RECORDS FOR THE EXERCISE:
*** Begin section ***

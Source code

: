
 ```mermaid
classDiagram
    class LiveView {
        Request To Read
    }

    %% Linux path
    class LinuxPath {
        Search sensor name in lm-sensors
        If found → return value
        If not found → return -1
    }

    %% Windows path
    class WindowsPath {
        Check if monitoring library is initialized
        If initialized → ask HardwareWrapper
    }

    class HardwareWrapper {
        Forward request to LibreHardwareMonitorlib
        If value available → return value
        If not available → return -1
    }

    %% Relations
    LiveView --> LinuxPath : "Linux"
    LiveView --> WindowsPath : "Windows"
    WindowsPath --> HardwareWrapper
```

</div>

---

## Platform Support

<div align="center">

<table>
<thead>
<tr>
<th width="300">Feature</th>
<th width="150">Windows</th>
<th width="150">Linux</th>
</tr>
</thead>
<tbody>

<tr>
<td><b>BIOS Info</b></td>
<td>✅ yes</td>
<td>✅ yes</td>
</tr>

*** End section ***
*** Begin section ***

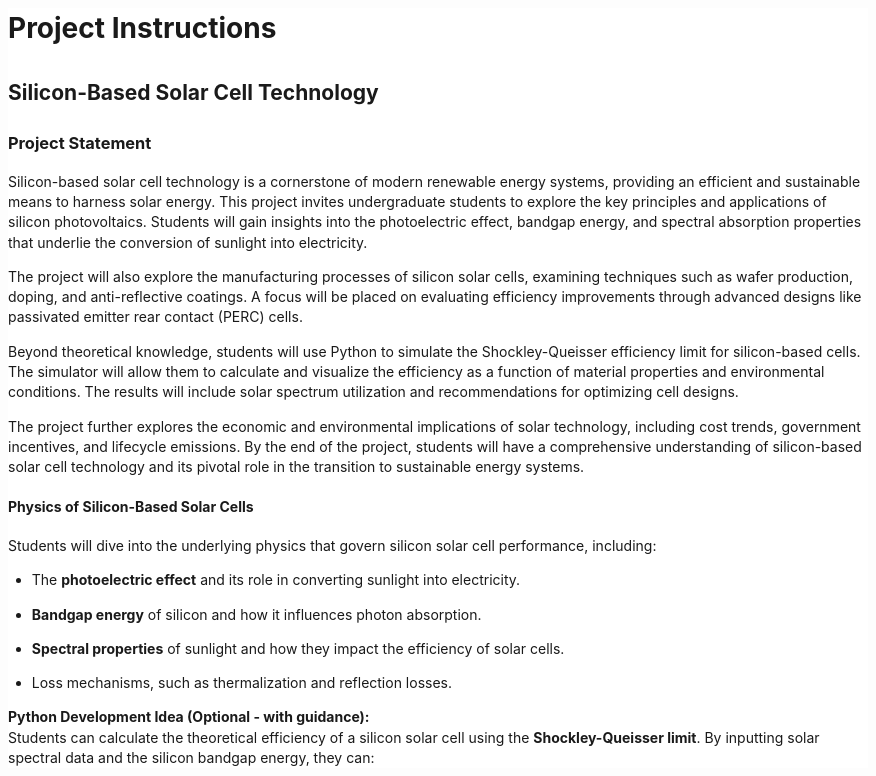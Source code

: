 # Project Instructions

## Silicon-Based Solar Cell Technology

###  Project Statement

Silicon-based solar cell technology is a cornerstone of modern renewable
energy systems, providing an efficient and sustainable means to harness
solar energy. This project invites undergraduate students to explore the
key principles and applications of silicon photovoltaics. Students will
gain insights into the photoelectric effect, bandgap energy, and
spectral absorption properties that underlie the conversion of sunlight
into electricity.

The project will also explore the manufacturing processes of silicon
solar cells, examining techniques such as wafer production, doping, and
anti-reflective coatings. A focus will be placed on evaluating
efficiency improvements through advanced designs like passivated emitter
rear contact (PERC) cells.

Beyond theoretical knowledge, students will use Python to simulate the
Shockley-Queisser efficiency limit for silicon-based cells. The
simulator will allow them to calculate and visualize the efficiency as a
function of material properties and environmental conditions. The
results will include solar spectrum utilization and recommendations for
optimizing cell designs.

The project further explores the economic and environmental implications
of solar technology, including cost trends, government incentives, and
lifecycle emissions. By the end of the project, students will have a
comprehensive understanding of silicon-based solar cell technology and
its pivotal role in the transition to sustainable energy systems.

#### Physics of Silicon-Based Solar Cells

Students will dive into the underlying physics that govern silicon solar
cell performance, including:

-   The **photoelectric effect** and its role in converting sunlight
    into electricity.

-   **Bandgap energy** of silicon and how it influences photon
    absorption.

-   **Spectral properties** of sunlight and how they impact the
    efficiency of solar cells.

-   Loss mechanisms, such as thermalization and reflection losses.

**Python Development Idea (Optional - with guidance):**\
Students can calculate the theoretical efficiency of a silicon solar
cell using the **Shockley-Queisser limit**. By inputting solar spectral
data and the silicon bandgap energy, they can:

*** End section ***
*** Begin section ***

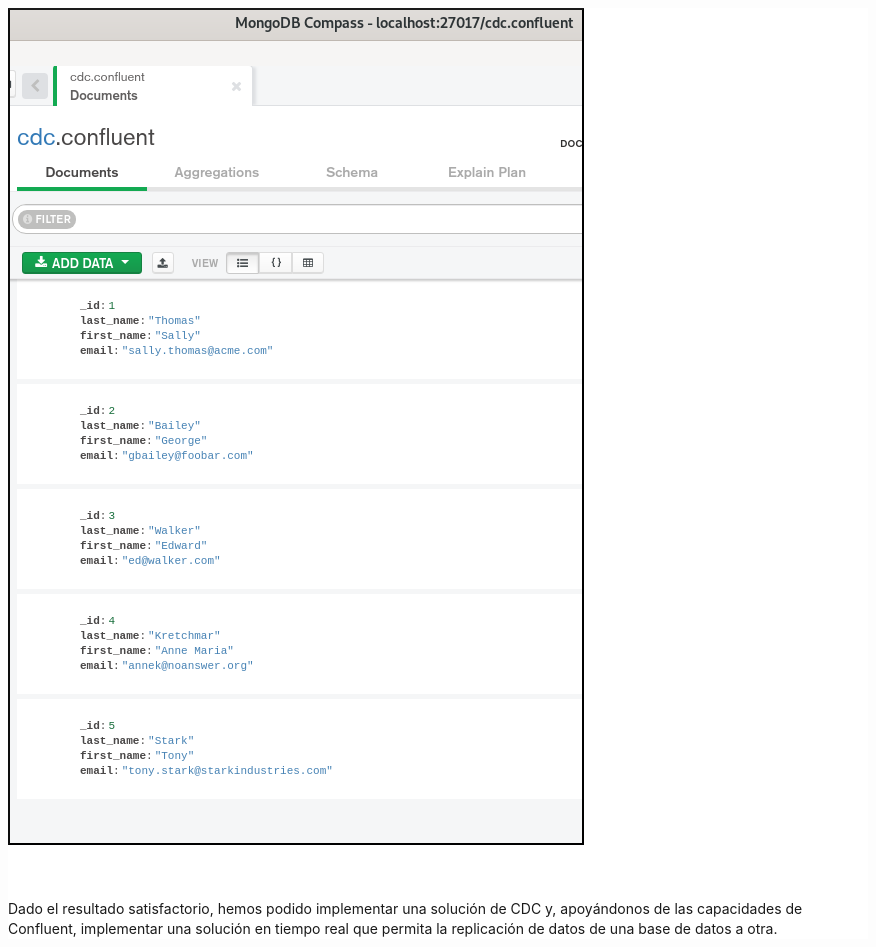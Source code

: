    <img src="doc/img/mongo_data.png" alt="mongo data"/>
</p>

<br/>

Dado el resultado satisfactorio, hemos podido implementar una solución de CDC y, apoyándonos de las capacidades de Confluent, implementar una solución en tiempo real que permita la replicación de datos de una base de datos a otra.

*** End section ***

DIRECTIONS FOR THIS TASK: Only a number is needed here: how many lines of the data include the word "will"?

EXERCISE ANSWER: 8